• Sun, Jul 15 2007

You Don’t Need an Epidemic to Do the Right Thing

When I started blogging over two years ago—in June 2005—I stuck to recounting our daily life in “Autismland” with our son Charlie. This gave me plenty to write about: Like many families with an autistic child, getting through a day of happy times, of wild times, of worrisome tough moments, was enough. It was good to focus on the present—on what Charlie needed right now and on what we might do; if I did think to the future, it was often with stress and anxiety about what would happen to Charlie in his adulthood—although, as I realized today when my dad noted of Charlie “he’s almost as tall as you!”, the future is here.

Worrying about the future is something that parents of autistic kids do a lot, I have to say. Christine Collinson, who has two autistic teenagers, worries about it, as noted in a July 15th Independent article on Dr. Andrew Wakefield’s disciplinary hearing before the General Medical Council this upcoming Monday. Worrying is also something that grandparents of autistic children do a lot. As Charlie, iPod in hand (he has been walking around with his earbuds firmly in place and an easy swagger in his step of late), ran ahead at the mall with my dad following, my mom noted that she thinks a lot—worries a lot—about “what will happen” for Charlie when he is older. We talked about all of my California cousins, many of whom have children who are of Charlie’s generation; they do not see Charlie much, but they would like to and, while there is some understandable hesitancy, they seek out ways to get to know him: I was especially glad when one of my aunts took all of us to a Buddhist temple in San Francisco back in December and Charlie, holding fragrant sticks of heng, bowed to Yeh Yeh, my dad’s dad—-a big-hearted man who passed on 32 years ago, and who Charlie is named for.

Seeing family make such efforts to truly include Charlie makes me very hopeful for the future. I don’t know if Charlie will be able to have a job, or where he will live, or if he might start to have seizures, or if he will keep on liking school. I do hope that he can find his place in the world, and that the world can open itself up for a boy like him.

Worrying about the future sometimes fuels alarmist pronouncements about an impending “health care crisis” due to the rising numbers of children identified as on the autism spectrum; about an autism “epidemic,” the autism “tsunami,” the autism [insert natural disaster of your choosing]. It can spur parents to seek a cause for autism and then to attempt various treatments to “remediate” it. I understand why some might want to proclaim that there is an “autism epidemic“: Saying that there are rapidly rising numbers of autistic children can and has been used to get school services funded and dollars raised for autism organizations. I do think that the school services are necessary (and then some!) and research needs funding and awareness to be spread. But not because there is an “epidemic of autism,” but because autistic children need the services and programs—need to be educated.

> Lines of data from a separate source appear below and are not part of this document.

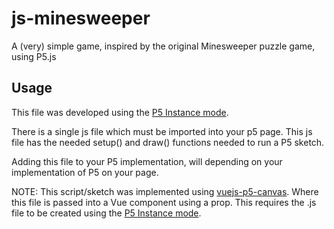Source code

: # js-minesweeper
A (very) simple game, inspired by the original Minesweeper puzzle game, using P5.js

## Usage
This file was developed using the [P5 Instance mode](https://github.com/processing/p5.js/wiki/p5.js-overview#instantiation--namespace).

There is a single js file which must be imported into your p5 page. This js file has the needed setup() and draw() functions needed to run a P5 sketch.

Adding this file to your P5 implementation, will depending on your implementation of P5 on your page.

NOTE: This script/sketch was implemented using [vuejs-p5-canvas](https://github.com/lagarzab/vuejs-p5-canvas). Where this file is passed into a Vue component using a prop. This requires the .js file to be created using the [P5 Instance mode](https://github.com/processing/p5.js/wiki/p5.js-overview#instantiation--namespace).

So reports of autism rates going up or going down need to be presented with care and honesty, but recent media coverage has played into fears of autism “spreading.” It was all right for The Observer to report last week on a “big surge“—a prevalence rate of 1 in 58—that was leaked to the paper, as Stephen Pritchard writes in a July 15th article that is a sort of apologia pro sua ephemeris. He notes that “considerable controversy” was caused by the story:

Some said it would stir up alarm on the eve of the General Medical Council’s disciplinary hearing into the case of Dr Andrew Wakefield, who faces charges relating to his conduct during an MMR research project in the 1990s, and, it was suggested, the two ‘dissenters’ quoted in the piece were not ‘leaders in their field’ as claimed by the paper.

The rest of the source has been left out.